What to do:
The line containing "indexed by the" and every line after it, through the end of the records below: repeat them exactly, nothing more.

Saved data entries
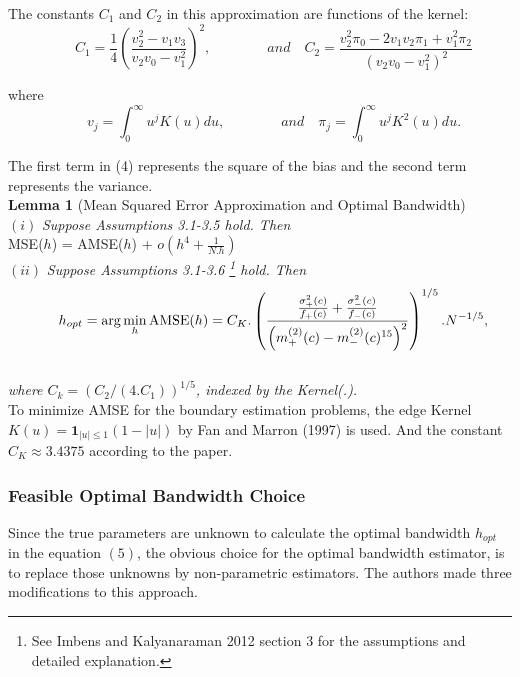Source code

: \documentclass[fleqn]{article}
\begin{document}
    The constants $C_1$ and $C_2$ in this approximation are functions of the kernel:\\
    \begin{equation*}
        \qquad C_1 = \frac{1}{4} \left(\frac{v^2_2 - v_1v_3}{v_2v_0 - v^2_1} \right)^2, \qquad \qquad and \quad C_2 = \frac{v^2_2\pi_0 - 2v_1v_2\pi_1 + v^2_1\pi_2}{\left( v_2v_0-v^2_1 \right)^2}
    \end{equation*}

    where
    \begin{equation*}
        \qquad v_j = \int^\infty_0 u^jK(u)du, \qquad \qquad and \quad \pi_j = \int^\infty_0 u^j K^2(u)du.
    \end{equation*}

    The first term in (4) represents the square of the bias and the second term represents the variance. \\

    \textbf{Lemma 1} (Mean Squared Error Approximation and Optimal Bandwidth) \\

    $(i)$ \textit{Suppose Assumptions 3.1-3.5 hold. Then} \\

    \qquad MSE($h$) = AMSE($h$) + $o \left(h^4 + \frac{1}{N.h} \right)$ \\

    $(ii)$ \textit{Suppose Assumptions 3.1-3.6 \footnote{See Imbens and Kalyanaraman 2012\cite{imbens2012optimal} section 3 for the assumptions and detailed explanation.} hold. Then} \\
    \begin{equation}
        \qquad h_{opt} = \arg\min_{h} \text{AMSE}(h) = C_K.\left(\frac{\frac{\sigma^2_+(c)}{f_+(c)} + \frac{\sigma^2_-(c)}{f_-(c)}}{\left( m^{(2)}_+(c) - m^{(2)}_-(c) \footnotemark[15] \right)^2} \right)^ {1/5}.N^{-1/5},
    \end{equation} \\

    \textit{where $C_k = \left(C_2/\left(4.C_1 \right)\right)^{1/5}$, indexed by the Kernel(.).} \\

    To minimize AMSE for the boundary estimation problems, the edge Kernel $K(u)= \textbf{1}_{|u| \le 1} \left(1 - |u|\right)$ by Fan and Marron (1997)\cite{cheng1997automatic} is used. And the constant $C_K \approx 3.4375 $ according to the paper\cite{imbens2012optimal}.

    \subsubsection{Feasible Optimal Bandwidth Choice}
    Since the true parameters are unknown to calculate the optimal bandwidth $h_{opt}$ in the equation $(5)$, the obvious choice for the optimal bandwidth estimator, is to replace those unknowns by non-parametric estimators. The authors made three modifications to this approach.
\end{document}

Result of this task:
    \textit{where $C_k = \left(C_2/\left(4.C_1 \right)\right)^{1/5}$, indexed by the Kernel(.).} \\

    To minimize AMSE for the boundary estimation problems, the edge Kernel $K(u)= \textbf{1}_{|u| \le 1} \left(1 - |u|\right)$ by Fan and Marron (1997)\cite{cheng1997automatic} is used. And the constant $C_K \approx 3.4375 $ according to the paper\cite{imbens2012optimal}.

    \subsubsection{Feasible Optimal Bandwidth Choice}
    Since the true parameters are unknown to calculate the optimal bandwidth $h_{opt}$ in the equation $(5)$, the obvious choice for the optimal bandwidth estimator, is to replace those unknowns by non-parametric estimators. The authors made three modifications to this approach.
\end{document}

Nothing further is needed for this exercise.